### Input data

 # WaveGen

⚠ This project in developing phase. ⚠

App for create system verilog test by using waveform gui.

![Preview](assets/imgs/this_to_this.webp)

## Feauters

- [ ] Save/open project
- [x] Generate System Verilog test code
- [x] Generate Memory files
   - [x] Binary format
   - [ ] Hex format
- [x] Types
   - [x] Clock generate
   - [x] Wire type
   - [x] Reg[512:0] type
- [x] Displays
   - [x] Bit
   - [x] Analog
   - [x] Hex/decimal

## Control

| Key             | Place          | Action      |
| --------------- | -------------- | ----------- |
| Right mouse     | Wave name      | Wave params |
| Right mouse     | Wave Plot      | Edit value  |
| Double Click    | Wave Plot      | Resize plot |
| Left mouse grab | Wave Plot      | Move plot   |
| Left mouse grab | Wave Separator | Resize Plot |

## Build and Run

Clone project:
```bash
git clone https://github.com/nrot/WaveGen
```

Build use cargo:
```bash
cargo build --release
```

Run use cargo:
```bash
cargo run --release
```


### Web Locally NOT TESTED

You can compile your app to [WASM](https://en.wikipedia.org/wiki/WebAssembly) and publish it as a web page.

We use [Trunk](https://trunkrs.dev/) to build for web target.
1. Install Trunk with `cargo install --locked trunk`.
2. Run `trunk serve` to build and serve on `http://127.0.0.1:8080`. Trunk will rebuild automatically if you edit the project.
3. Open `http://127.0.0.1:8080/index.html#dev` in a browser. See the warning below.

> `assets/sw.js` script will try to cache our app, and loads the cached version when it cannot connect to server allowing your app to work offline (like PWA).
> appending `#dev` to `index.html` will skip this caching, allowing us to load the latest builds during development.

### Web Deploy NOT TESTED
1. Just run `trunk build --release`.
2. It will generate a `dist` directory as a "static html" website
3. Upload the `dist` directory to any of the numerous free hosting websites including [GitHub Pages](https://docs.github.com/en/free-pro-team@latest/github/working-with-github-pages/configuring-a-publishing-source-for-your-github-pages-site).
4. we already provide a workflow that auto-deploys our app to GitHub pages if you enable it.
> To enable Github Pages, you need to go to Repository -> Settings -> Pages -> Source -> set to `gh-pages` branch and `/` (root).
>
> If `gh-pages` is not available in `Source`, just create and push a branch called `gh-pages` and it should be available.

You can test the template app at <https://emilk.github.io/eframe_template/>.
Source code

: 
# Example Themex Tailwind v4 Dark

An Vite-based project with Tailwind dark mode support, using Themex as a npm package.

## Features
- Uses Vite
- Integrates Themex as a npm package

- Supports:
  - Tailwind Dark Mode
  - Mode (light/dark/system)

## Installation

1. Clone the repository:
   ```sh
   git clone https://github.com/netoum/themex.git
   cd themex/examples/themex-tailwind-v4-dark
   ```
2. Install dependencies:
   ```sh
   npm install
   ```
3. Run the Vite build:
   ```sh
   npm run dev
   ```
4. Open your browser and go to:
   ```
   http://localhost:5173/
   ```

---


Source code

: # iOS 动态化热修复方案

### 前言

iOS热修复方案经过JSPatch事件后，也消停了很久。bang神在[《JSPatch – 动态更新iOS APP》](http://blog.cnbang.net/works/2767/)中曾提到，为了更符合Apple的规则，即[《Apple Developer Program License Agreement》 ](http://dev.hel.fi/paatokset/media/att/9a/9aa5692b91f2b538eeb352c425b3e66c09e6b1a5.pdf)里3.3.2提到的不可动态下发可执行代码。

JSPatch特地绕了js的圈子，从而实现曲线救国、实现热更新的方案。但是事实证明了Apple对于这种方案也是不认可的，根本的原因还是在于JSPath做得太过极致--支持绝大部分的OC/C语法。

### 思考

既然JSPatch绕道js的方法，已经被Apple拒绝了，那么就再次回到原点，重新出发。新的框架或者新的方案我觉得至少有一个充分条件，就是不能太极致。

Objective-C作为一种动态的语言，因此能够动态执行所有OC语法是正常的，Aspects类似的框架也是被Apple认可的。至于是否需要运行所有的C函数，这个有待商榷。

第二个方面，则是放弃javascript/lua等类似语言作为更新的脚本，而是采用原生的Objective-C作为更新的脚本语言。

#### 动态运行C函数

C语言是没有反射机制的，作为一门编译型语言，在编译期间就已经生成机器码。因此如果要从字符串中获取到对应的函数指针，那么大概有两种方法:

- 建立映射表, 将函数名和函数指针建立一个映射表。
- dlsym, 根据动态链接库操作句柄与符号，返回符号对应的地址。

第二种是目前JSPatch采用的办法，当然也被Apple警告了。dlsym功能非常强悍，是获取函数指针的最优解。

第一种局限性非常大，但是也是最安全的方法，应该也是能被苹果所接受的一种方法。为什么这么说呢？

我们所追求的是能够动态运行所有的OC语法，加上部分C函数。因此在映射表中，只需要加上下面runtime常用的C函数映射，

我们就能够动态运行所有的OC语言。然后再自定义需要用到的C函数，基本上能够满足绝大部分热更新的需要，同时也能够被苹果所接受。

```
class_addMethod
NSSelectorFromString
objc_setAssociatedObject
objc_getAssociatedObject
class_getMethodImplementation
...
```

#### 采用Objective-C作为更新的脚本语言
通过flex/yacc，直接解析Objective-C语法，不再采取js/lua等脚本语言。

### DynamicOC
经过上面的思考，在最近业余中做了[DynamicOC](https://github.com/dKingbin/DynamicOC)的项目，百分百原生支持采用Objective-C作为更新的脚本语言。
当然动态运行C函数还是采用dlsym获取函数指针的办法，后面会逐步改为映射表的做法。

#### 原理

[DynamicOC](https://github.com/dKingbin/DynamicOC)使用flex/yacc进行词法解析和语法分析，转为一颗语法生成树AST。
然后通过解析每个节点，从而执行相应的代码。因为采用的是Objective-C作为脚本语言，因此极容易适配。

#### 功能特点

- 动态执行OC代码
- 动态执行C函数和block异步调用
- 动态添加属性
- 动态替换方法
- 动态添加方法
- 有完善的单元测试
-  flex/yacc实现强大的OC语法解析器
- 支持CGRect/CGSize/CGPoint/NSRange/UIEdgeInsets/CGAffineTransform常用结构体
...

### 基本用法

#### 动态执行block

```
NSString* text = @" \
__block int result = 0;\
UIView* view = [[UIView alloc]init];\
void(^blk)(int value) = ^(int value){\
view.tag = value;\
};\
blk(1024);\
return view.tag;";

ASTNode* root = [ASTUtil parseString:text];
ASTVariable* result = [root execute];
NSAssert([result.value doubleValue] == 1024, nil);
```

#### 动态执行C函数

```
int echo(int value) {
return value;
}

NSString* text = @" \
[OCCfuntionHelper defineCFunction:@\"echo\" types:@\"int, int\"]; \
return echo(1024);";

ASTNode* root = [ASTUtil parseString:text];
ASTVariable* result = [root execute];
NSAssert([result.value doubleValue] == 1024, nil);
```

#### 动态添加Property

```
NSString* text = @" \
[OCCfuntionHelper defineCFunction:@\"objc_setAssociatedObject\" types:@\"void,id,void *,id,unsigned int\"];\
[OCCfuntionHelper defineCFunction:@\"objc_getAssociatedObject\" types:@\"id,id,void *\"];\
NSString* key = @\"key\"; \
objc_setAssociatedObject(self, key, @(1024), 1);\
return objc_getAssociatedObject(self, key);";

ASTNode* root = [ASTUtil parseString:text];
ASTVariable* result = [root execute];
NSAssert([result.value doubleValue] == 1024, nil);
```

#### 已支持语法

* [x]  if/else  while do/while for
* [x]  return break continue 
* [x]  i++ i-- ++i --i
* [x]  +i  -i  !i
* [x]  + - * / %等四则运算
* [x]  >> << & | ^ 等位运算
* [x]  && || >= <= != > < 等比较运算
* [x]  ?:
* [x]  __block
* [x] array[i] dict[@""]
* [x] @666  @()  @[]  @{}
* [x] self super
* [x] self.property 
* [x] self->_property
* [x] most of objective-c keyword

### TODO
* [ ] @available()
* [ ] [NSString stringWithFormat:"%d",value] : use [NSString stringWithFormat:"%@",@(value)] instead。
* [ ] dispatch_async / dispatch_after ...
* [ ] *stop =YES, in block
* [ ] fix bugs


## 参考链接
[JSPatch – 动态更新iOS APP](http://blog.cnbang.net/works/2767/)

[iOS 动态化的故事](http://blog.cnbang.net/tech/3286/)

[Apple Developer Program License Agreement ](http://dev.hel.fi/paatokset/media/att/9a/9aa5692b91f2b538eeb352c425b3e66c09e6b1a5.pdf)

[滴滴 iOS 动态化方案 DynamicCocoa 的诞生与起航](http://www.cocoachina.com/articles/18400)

######

◆ Try it
Give again, exactly as written, every line from the first one above through the line that has "the warning below." in it.

◆ Result of this exercise
 # WaveGen

⚠ This project in developing phase. ⚠

App for create system verilog test by using waveform gui.

![Preview](assets/imgs/this_to_this.webp)

## Feauters

- [ ] Save/open project
- [x] Generate System Verilog test code
- [x] Generate Memory files
   - [x] Binary format
   - [ ] Hex format
- [x] Types
   - [x] Clock generate
   - [x] Wire type
   - [x] Reg[512:0] type
- [x] Displays
   - [x] Bit
   - [x] Analog
   - [x] Hex/decimal

## Control

| Key             | Place          | Action      |
| --------------- | -------------- | ----------- |
| Right mouse     | Wave name      | Wave params |
| Right mouse     | Wave Plot      | Edit value  |
| Double Click    | Wave Plot      | Resize plot |
| Left mouse grab | Wave Plot      | Move plot   |
| Left mouse grab | Wave Separator | Resize Plot |

## Build and Run

Clone project:
```bash
git clone https://github.com/nrot/WaveGen
```

Build use cargo:
```bash
cargo build --release
```

Run use cargo:
```bash
cargo run --release
```


### Web Locally NOT TESTED

You can compile your app to [WASM](https://en.wikipedia.org/wiki/WebAssembly) and publish it as a web page.

We use [Trunk](https://trunkrs.dev/) to build for web target.
1. Install Trunk with `cargo install --locked trunk`.
2. Run `trunk serve` to build and serve on `http://127.0.0.1:8080`. Trunk will rebuild automatically if you edit the project.
3. Open `http://127.0.0.1:8080/index.html#dev` in a browser. See the warning below.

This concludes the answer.